EXCERPTED RECORDS:
Start of Block

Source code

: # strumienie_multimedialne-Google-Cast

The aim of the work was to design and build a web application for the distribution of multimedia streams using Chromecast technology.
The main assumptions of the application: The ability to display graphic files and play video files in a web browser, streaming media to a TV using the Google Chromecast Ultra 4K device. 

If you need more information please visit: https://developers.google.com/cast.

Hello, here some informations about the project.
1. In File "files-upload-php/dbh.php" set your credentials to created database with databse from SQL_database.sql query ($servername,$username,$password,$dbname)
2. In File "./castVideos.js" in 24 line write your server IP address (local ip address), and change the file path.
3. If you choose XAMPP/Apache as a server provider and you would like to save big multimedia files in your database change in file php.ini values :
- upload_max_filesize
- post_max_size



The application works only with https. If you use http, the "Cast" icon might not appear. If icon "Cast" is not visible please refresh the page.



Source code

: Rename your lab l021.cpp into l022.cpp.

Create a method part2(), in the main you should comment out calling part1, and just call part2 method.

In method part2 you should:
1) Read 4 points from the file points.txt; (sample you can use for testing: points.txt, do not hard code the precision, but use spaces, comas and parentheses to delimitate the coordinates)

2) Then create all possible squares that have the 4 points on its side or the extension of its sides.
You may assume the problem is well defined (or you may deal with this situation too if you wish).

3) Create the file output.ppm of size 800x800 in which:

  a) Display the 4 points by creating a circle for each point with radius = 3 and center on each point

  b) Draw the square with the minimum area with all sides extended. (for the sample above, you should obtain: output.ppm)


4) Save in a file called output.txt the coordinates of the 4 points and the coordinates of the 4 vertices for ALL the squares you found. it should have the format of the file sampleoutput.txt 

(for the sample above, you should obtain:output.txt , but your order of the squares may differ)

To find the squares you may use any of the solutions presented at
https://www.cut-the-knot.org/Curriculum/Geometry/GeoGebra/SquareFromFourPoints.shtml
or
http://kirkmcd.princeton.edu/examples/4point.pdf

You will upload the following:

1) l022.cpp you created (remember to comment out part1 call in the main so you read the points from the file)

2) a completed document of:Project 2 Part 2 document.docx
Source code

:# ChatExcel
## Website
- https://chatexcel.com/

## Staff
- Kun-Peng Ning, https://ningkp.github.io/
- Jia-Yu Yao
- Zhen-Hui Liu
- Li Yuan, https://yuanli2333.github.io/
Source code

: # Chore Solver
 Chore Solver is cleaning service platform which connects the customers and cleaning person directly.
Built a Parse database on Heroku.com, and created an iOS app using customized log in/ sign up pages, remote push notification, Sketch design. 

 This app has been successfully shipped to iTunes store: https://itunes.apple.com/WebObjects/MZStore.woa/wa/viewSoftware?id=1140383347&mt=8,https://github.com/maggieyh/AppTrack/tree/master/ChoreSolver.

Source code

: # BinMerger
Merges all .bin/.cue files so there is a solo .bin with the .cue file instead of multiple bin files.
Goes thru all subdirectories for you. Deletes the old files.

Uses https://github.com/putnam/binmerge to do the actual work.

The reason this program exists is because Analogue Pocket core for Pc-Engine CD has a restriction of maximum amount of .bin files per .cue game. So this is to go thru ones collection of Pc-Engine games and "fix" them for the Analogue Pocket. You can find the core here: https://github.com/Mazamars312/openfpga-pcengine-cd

End of Block

EXERCISE:
Within the listing above, the range opens at the line with "- Zhen-Hui Liu" and closes at the line with "Chore Solver is". Reproduce exactly the lines of that range, including both ends.

EXERCISE OUTPUT:
- Zhen-Hui Liu
- Li Yuan, https://yuanli2333.github.io/
Source code

: # Chore Solver
 Chore Solver is cleaning service platform which connects the customers and cleaning person directly.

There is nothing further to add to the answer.